Poucas esquinas depois parou no estacionamento da La Boulangerie. Saiu do carro e entrou pela porta automática do estabelecimento, um segurança de uniforme o cumprimentando: “Boa noite, Dr. F**!”. Acenou com a cabeça, um sorriso insuspeito no rosto.

Dez croissants, pediu sabores variados. Cortejou a jovem atendente do balcão, que calou ante o elogio indevido, mas não inesperado. Pagou com uma nota de duzentos e recolheu apenas o troco graúdo, abandonando as moedas e notas pequenas no balcão.

A estrada passava veloz sob as rodas do sedã silencioso, o caminho para casa mostrado na tela multimidia ao centro do painel. Toda a dor e escassez ficavam para trás. Tão fácil se acostumar!

Ao chegar no seu endereço, os portões mágicos se abriram novamente. Luzes se acenderam ao longo do caminho. Entrou em seu lar, um servidor da casa recebendo-o na porta principal, sem que precisasse pedir: “Boa noite, Dr. F**, deixe-me pegar essa sacola”. Com um gesto aleatório, dispensou o empregado.

Sem dizer palavra, caminhou até a sala, largou os croissants sobre um sofá enorme, aproximou-se da mulher sentada na poltrona e beijou-a profundamente. Puxou a mulher para si, enlaçou-a pela cintura, apertou seus seios de silicone, 600ml cada, e fizeram amor ali mesmo, sobre o espesso carpete da sala, até um orgasmo intenso e lindo.

“Ai, amor, quase não te reconheço! Há quanto tempo desejava te encontrar assim, faminto!” Deixou a mulher e caminhou até a suíte, tomou seu banho em banheira de sais e vestiu o pijama fino, ligou o split na parede, programado para dezenove graus. Acomodou-se entre penas de ganso, rendas e fio egípcio. Enfim, calou sua mente.

Um cutucão forte o acordou.

– Circula! – disse o guarda civil – Não pode ficar parado aqui não!

O guarda seguiu rua acima, cumprimentou o homem ao pé da escada e lhe falou alguma coisa.
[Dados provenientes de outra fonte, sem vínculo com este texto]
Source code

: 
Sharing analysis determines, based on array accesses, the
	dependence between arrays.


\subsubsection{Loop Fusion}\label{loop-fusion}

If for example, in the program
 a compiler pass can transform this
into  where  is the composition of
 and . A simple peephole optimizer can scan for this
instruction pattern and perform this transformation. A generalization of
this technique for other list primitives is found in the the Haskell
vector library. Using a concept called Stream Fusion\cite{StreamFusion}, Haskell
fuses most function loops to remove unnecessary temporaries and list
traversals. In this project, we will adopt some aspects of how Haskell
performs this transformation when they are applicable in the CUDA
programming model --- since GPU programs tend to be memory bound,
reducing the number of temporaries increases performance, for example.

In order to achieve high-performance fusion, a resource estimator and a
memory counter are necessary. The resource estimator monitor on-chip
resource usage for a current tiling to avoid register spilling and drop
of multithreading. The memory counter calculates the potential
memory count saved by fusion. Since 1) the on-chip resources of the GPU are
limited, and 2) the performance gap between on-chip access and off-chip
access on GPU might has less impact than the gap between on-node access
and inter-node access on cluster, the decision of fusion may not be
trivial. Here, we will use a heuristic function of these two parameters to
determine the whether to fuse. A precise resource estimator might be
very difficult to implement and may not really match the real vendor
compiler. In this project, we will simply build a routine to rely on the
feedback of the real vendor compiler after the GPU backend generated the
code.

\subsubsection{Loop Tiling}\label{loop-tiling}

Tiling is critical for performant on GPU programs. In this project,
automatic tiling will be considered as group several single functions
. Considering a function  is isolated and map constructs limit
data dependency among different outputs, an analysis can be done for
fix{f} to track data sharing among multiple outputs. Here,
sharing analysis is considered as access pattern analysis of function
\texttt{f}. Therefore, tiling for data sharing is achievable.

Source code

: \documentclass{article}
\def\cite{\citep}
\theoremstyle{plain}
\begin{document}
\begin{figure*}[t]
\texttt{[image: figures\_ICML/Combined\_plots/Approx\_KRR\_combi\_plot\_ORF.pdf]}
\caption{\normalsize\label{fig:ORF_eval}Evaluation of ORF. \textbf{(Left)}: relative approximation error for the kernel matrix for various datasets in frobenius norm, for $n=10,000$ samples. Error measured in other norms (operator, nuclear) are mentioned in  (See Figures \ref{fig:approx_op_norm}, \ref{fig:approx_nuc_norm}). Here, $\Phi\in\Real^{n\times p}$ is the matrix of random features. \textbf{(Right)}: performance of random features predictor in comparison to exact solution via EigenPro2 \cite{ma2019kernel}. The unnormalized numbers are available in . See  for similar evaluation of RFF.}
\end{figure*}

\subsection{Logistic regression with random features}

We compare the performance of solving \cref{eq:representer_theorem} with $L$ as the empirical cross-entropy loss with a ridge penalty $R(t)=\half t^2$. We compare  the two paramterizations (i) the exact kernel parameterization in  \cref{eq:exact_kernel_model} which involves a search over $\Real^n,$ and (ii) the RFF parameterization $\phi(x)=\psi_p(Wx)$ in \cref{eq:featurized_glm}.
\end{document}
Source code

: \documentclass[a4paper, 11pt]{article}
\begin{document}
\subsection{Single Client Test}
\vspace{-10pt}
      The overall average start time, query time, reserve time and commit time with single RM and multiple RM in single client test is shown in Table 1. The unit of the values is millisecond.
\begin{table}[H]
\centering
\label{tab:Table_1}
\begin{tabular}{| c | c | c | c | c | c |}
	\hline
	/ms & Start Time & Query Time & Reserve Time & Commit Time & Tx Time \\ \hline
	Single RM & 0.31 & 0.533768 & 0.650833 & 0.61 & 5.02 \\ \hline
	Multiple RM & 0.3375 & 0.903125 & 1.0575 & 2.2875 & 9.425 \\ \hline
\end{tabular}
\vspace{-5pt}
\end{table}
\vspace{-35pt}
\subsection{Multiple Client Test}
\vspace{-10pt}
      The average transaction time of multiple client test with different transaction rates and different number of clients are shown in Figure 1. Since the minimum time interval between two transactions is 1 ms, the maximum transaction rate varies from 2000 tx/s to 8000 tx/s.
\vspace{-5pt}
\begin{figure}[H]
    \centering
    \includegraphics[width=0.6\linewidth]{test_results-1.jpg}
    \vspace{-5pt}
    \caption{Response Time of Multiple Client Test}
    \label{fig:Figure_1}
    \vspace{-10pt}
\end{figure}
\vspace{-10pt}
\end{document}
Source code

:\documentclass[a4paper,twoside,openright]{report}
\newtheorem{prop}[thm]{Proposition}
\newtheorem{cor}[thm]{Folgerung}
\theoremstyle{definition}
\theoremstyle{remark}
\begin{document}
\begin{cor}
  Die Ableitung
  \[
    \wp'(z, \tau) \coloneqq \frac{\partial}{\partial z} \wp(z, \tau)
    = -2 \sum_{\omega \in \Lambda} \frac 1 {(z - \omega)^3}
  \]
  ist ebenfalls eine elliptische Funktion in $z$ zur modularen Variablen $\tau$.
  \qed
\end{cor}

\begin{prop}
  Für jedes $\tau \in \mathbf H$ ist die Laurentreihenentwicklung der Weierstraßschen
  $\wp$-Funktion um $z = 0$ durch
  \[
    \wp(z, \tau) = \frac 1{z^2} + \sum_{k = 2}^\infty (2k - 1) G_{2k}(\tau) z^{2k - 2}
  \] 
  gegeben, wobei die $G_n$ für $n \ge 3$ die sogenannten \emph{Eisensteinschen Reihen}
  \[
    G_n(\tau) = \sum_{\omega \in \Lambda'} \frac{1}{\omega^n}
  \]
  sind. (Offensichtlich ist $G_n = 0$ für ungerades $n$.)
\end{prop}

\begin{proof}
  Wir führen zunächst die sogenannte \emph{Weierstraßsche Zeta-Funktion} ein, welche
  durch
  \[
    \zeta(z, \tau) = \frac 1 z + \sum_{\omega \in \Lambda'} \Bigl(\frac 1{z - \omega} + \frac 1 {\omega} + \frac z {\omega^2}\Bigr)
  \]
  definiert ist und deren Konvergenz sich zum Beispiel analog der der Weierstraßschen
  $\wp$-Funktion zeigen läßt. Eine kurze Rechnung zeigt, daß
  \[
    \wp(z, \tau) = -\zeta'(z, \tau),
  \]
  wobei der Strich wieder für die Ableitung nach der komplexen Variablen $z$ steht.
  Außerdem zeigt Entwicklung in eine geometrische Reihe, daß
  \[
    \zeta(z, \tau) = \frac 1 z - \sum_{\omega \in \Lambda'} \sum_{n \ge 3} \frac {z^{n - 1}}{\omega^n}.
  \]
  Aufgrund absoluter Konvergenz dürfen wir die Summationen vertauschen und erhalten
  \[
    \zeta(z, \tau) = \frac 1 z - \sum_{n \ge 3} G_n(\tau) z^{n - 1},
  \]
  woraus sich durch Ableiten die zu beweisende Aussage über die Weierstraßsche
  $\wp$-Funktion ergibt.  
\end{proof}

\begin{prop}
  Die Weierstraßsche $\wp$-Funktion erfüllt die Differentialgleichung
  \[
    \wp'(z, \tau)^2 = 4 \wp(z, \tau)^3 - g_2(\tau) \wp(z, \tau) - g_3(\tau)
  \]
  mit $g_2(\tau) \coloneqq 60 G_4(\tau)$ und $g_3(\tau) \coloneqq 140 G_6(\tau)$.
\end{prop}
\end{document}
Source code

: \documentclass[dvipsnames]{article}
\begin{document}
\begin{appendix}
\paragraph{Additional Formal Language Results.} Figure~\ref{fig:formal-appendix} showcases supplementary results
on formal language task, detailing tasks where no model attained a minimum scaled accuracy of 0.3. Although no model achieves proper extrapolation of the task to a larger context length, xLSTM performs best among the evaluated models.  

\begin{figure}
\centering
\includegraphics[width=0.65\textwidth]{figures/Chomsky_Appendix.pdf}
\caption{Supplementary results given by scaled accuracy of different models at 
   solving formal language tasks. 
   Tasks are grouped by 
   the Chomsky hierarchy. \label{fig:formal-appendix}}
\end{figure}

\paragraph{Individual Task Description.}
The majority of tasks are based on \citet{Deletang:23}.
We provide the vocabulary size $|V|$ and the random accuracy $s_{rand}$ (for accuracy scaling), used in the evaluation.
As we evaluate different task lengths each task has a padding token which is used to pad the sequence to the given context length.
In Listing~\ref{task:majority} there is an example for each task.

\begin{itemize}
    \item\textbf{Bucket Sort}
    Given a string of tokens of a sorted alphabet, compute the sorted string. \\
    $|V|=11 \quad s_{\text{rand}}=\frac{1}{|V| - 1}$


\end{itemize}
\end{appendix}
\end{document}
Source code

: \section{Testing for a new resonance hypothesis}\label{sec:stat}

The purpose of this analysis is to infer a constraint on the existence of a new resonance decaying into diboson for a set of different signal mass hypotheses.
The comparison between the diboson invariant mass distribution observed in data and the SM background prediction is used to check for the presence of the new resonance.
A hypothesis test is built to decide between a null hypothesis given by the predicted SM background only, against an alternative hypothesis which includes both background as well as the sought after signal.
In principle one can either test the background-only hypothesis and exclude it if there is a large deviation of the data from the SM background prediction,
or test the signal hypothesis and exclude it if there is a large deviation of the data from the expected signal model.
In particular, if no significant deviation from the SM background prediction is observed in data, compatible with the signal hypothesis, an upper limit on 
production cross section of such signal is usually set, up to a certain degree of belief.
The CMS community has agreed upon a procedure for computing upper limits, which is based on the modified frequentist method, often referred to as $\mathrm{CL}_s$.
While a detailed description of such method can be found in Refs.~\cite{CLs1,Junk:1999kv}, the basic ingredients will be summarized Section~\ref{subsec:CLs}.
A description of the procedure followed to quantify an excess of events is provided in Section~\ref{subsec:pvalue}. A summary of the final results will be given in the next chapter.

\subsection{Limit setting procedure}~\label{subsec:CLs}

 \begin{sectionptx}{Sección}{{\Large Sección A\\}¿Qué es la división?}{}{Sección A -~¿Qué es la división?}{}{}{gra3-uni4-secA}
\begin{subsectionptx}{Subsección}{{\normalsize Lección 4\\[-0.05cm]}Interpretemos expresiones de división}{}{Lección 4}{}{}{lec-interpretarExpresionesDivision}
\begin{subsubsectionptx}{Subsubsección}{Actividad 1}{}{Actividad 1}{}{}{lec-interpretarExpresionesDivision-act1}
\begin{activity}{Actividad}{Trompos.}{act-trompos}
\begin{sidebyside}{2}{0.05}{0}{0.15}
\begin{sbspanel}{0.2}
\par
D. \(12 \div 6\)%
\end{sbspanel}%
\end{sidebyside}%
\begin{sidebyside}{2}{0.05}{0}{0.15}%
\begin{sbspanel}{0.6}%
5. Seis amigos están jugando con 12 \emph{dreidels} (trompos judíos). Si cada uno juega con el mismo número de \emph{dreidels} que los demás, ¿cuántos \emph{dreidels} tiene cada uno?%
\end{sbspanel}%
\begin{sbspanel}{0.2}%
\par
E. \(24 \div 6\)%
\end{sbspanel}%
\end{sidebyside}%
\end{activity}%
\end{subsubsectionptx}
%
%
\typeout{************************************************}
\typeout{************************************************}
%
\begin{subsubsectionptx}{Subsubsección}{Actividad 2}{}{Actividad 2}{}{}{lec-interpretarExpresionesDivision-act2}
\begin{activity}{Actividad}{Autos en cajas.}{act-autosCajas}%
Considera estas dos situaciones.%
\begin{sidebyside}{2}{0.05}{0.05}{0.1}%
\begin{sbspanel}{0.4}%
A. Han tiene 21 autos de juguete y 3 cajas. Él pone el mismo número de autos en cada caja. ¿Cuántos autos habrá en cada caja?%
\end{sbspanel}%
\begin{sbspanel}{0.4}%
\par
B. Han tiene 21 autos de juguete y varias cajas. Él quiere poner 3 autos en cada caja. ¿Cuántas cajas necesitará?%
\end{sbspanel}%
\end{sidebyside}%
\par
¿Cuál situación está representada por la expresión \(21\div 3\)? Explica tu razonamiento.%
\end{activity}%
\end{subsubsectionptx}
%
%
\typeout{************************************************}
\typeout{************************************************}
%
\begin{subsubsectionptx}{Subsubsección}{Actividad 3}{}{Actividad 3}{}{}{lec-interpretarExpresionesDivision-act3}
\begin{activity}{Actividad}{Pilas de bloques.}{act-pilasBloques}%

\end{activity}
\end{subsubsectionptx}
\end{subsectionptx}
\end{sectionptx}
O homem olhou brevemente em sua direção, depois deu um aceno de cabeça para o guarda, jogou o cigarro ao chão e subiu as escadas de volta ao interior do edifício.

Ele continuou seu caminho. Juntou a bituca meio acesa que o homem arrumado jogara no chão, um resto de fumo, alcatrão e outras coisas imprestáveis e elegantes. Levou à boca sentindo o fedor de menta encobrir o cheiro do seu corpo suado. Enfim, tragou a parte que lhe restava daquele sonho insano.